15. The method of claim 13 wherein said providing step includes the further steps of providing a gusset adjacent the top pleat and including the gusset along with the forward panel and the rear panel as portions of the perimeter circumferential length of the sleeve.
Description
CROSS-REFERENCE TO RELATED APPLICATIONS

This application claims benefit under Title 35, United States Code §119(e) of U.S. Provisional Application No. 60/662,863 filed on Mar. 18, 2005.

FIELD OF THE INVENTION

The following invention relates to notions in the form of mounting structures adapted to be coupled to other textile materials for mounting. More specifically, this invention relates to sleeves particularly configured to be attachable to a back of a quilt or other planar flexible object to facilitate mounting of the object upon a rod or other elongate rigid support structure.

BACKGROUND OF THE INVENTION

Traditionally, handmade fabric rod pockets, also called “quilt sleeves,” are attached to the back top edge of a quilt or wall hanging, and are the most popular way to allow the quilt or wall hanging to be hung for display. Such quilt sleeves are sized large enough to accommodate the rod to be used passing through an interior thereof. An approximately three inch to four inch tall quilt sleeve is a standard requirement on all quilts to be displayed in quilt shows, quilt guilds, and quilt competitions worldwide.

Handmade quilt sleeves consist of either a flat one-sided piece of fabric, or, the more desirable, hand constructed tubular sleeve of fabric attached to the reverse top edge of a quilt or wall hanging. Quilt sleeves of a tubular shape are desirable in that the rod may be inserted through the sleeve without touching the original quilt or wall hanging, eliminating the possibility of damage to the original quilt or wall hanging fabric. The rod only touches the inside of the quilt sleeve.
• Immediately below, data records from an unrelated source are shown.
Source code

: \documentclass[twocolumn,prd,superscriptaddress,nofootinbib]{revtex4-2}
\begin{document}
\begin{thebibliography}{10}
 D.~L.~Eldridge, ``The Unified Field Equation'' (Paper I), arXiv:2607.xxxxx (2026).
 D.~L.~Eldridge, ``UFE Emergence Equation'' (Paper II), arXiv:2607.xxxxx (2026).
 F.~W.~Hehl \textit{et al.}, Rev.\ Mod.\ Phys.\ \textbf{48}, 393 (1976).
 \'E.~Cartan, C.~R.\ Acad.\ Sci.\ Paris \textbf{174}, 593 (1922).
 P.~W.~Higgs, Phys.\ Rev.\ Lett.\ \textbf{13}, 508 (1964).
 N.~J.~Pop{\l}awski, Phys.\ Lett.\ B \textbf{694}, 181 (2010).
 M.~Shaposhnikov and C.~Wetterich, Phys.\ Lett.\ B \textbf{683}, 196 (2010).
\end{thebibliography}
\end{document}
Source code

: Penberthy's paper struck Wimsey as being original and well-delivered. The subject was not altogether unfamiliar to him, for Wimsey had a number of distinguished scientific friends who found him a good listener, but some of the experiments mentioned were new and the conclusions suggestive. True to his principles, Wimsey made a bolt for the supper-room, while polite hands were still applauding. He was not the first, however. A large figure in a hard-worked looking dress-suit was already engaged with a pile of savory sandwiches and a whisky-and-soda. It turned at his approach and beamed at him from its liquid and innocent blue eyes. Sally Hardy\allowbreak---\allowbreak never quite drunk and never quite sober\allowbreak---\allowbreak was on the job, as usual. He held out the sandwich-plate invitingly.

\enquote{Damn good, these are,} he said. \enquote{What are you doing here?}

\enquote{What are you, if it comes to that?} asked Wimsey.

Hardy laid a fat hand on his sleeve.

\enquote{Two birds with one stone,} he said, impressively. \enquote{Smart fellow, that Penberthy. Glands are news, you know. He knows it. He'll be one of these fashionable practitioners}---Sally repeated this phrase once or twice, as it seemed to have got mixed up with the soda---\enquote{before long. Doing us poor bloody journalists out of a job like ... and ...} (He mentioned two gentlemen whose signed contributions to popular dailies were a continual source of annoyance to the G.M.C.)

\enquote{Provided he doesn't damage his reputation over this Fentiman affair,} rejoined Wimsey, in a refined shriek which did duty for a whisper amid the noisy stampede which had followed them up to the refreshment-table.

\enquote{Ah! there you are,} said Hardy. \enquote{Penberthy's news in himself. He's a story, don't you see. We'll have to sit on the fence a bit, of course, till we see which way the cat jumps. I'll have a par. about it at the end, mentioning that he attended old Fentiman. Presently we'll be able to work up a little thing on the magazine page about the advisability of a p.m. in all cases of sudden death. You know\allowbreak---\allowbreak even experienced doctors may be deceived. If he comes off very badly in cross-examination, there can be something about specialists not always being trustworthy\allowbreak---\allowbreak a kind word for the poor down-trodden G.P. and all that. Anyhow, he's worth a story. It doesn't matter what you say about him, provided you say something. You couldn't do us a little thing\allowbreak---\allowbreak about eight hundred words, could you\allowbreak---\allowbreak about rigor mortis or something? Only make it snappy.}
Such standard quilt sleeves tend to cause an unsightly bulge along the top edge of the front of the quilt or other wall hanging. Furthermore, to ensure that the tube size is accommodated, consideration must be made during construction to include enough fabric for the seam allowance and other sizing considerations. Hence, hand construction of such quilt sleeves is time consuming and inconvenient.

SUMMARY OF THE INVENTION

With this invention, a sleeve is provided which has already been manufactured and is ready for straightforward attachment to the back of a quilt, wall hanging or other object to be displayed. The sleeve is generally tubular in form and includes a forward panel extending between a bottom of the sleeve and a top pleat. A distance from the bottom, defining a lowermost portion of the sleeve, and the top pleat is preferably less than half of a circumferential length of the sleeve.

A user stitches the sleeve to the back of the quilt or other object through utilization of some form of a means to couple the forward panel to the quilt or other object adjacent the top pleat and some form of a means to couple the forward panel to the object adjacent the bottom. These coupling means are preferably in the form of top stitching adjacent the top pleat and bottom stitching adjacent the bottom.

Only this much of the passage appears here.